## YOUR GOAL
The answer should be an exact copy of the lines from the line with "### **🛑 Complete Shutdown**" through the last line of the entries, and no other lines.

## RECORDED DATA
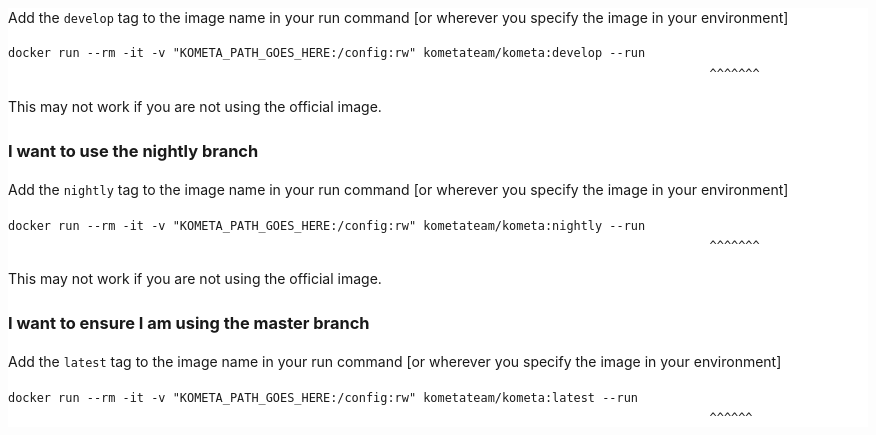 Add the `develop` tag to the image name in your run command [or wherever you specify the image in your environment]

```
docker run --rm -it -v "KOMETA_PATH_GOES_HERE:/config:rw" kometateam/kometa:develop --run
                                                                                                  ^^^^^^^
```

This may not work if you are not using the official image.

### I want to use the nightly branch

Add the `nightly` tag to the image name in your run command [or wherever you specify the image in your environment]

```
docker run --rm -it -v "KOMETA_PATH_GOES_HERE:/config:rw" kometateam/kometa:nightly --run
                                                                                                  ^^^^^^^
```

This may not work if you are not using the official image.

### I want to ensure I am using the master branch

Add the `latest` tag to the image name in your run command [or wherever you specify the image in your environment]

```
docker run --rm -it -v "KOMETA_PATH_GOES_HERE:/config:rw" kometateam/kometa:latest --run
                                                                                                  ^^^^^^
```
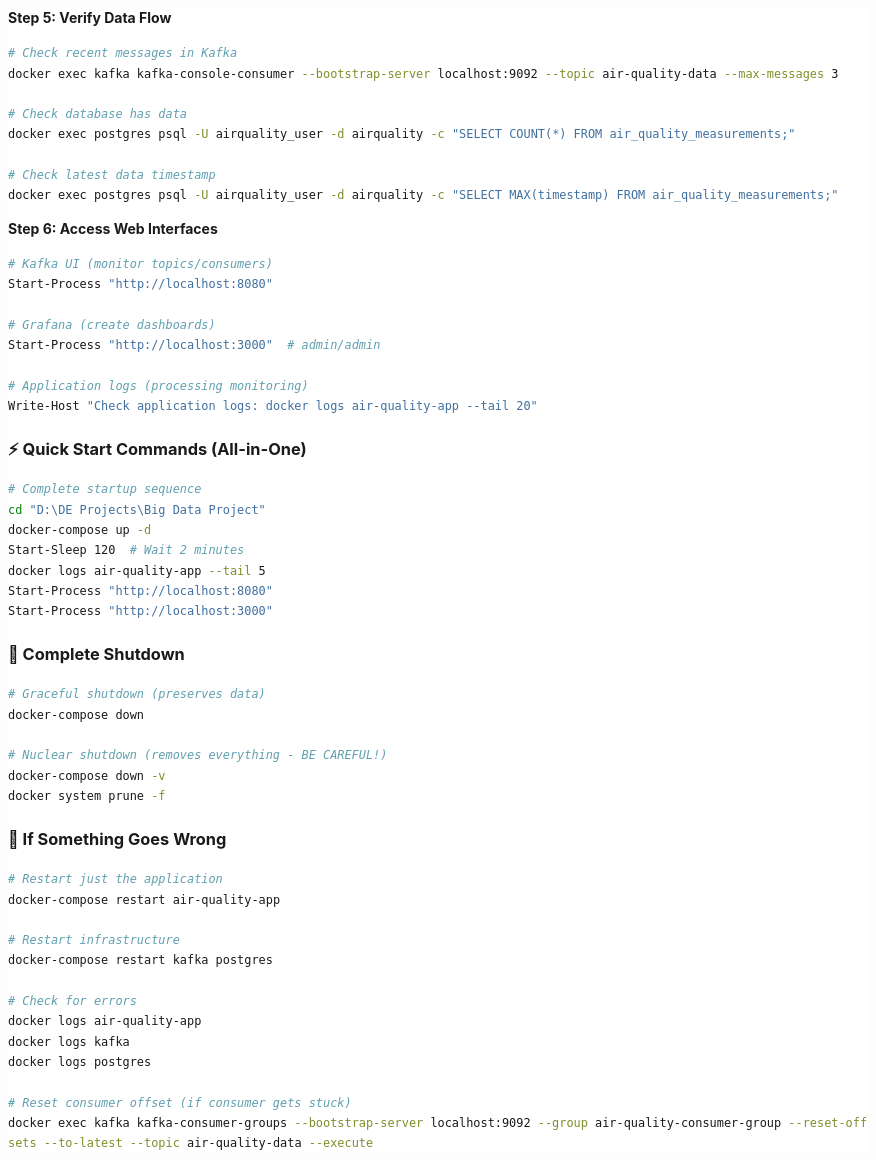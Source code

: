 **Step 5: Verify Data Flow**
```bash
# Check recent messages in Kafka
docker exec kafka kafka-console-consumer --bootstrap-server localhost:9092 --topic air-quality-data --max-messages 3

# Check database has data
docker exec postgres psql -U airquality_user -d airquality -c "SELECT COUNT(*) FROM air_quality_measurements;"

# Check latest data timestamp
docker exec postgres psql -U airquality_user -d airquality -c "SELECT MAX(timestamp) FROM air_quality_measurements;"
```

**Step 6: Access Web Interfaces**
```bash
# Kafka UI (monitor topics/consumers)
Start-Process "http://localhost:8080"

# Grafana (create dashboards)
Start-Process "http://localhost:3000"  # admin/admin

# Application logs (processing monitoring)
Write-Host "Check application logs: docker logs air-quality-app --tail 20"
```

### **⚡ Quick Start Commands (All-in-One)**
```bash
# Complete startup sequence
cd "D:\DE Projects\Big Data Project"
docker-compose up -d
Start-Sleep 120  # Wait 2 minutes
docker logs air-quality-app --tail 5
Start-Process "http://localhost:8080"
Start-Process "http://localhost:3000"
```

### **🛑 Complete Shutdown**
```bash
# Graceful shutdown (preserves data)
docker-compose down

# Nuclear shutdown (removes everything - BE CAREFUL!)
docker-compose down -v
docker system prune -f
```

### **🔧 If Something Goes Wrong**
```bash
# Restart just the application
docker-compose restart air-quality-app

# Restart infrastructure
docker-compose restart kafka postgres

# Check for errors
docker logs air-quality-app
docker logs kafka
docker logs postgres

# Reset consumer offset (if consumer gets stuck)
docker exec kafka kafka-consumer-groups --bootstrap-server localhost:9092 --group air-quality-consumer-group --reset-offsets --to-latest --topic air-quality-data --execute
```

## ANSWER SPACE
### **🛑 Complete Shutdown**
```bash
# Graceful shutdown (preserves data)
docker-compose down

# Nuclear shutdown (removes everything - BE CAREFUL!)
docker-compose down -v
docker system prune -f
```

### **🔧 If Something Goes Wrong**
```bash
# Restart just the application
docker-compose restart air-quality-app

# Restart infrastructure
docker-compose restart kafka postgres

# Check for errors
docker logs air-quality-app
docker logs kafka
docker logs postgres

# Reset consumer offset (if consumer gets stuck)
docker exec kafka kafka-consumer-groups --bootstrap-server localhost:9092 --group air-quality-consumer-group --reset-offsets --to-latest --topic air-quality-data --execute
```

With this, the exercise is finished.